Certo, la situazione economica italiana è zavorrata da un debito pubblico abnorme ma che sia solo questo dato (ignorato per anni) a determinare la stretta sul nostro Paese comincia ad essere messo in dubbio da più di una forza politica. C'è la sensazione, in altri termini, che all'Italia Berlino non voglia consentire quello che invece è stato ammesso non solo per Parigi e Madrid ma per la stessa Germania quando era considerata la «malata d'Europa».
Oggi la «malata d'Europa» è l'Italia e il governo Letta vorrebbe che fosse il prossimo vertice europeo di giugno ad occuparsene, disponendo misure concrete per la crescita. Il Pdl chiede al ministro Saccomanni di domandare ad Angela Merkel che fine abbiano fatto il Piano di sviluppo e il Fondo Salva-Stati per la cui creazione si era battuto molto Mario Monti.
Sarà un compito difficile.

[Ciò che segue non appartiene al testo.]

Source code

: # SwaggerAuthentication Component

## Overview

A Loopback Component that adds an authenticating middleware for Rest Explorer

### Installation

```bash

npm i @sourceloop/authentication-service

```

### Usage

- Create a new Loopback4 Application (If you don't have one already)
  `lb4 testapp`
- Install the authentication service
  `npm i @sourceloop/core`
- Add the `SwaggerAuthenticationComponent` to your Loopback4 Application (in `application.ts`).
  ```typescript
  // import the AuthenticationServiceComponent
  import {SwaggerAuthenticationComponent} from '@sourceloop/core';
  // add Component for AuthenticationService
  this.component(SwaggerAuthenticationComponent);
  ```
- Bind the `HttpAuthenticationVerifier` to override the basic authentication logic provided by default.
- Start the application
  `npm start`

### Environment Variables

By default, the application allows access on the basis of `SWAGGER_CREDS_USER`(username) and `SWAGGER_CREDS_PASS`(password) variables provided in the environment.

Soprattutto perchè il Paese si è avvitato in un circolo vizioso: per fare le riforme servono i soldi ma lo Stato non li ha, e nemmeno gli è consentito di utilizzare - a causa del patto di stabilità - la liquidità che è già in cassa.
Intanto i due contraenti principali delle larghe intese, Pd e Pdl, pensano ad incrociare nuovamente le sciabole sul destino della Convenzione. Matteo Renzi e Stefano Fassina bocciano l'ipotesi di attribuirne la guida a Silvio Berlusconi perchè sarebbe un modo di farne un padre costituente, mentre secondo il Pd l'ex premier non è nemmeno uomo di garanzia. I berlusconiani replicano che non si possono porre veti e minacciano di far saltare tutto. È ovvio che un dibattito di questo tipo ha un sapore molto elettorale e non può che allarmare commissione Ue e tedeschi.
Peraltro c'è anche chi pensa che questa sorta di doppio binario extraparlamentare possa comportare rischi per la Costituzione (Stefano Rodotà): la spiegazione di Luciano Violante, secondo il quale le precedenti commissioni per le riforme sono state danneggiate proprio dalle tensioni politiche dei parlamentari che le componevano, non convince l'opposizione e fa presagire ulteriori scontri.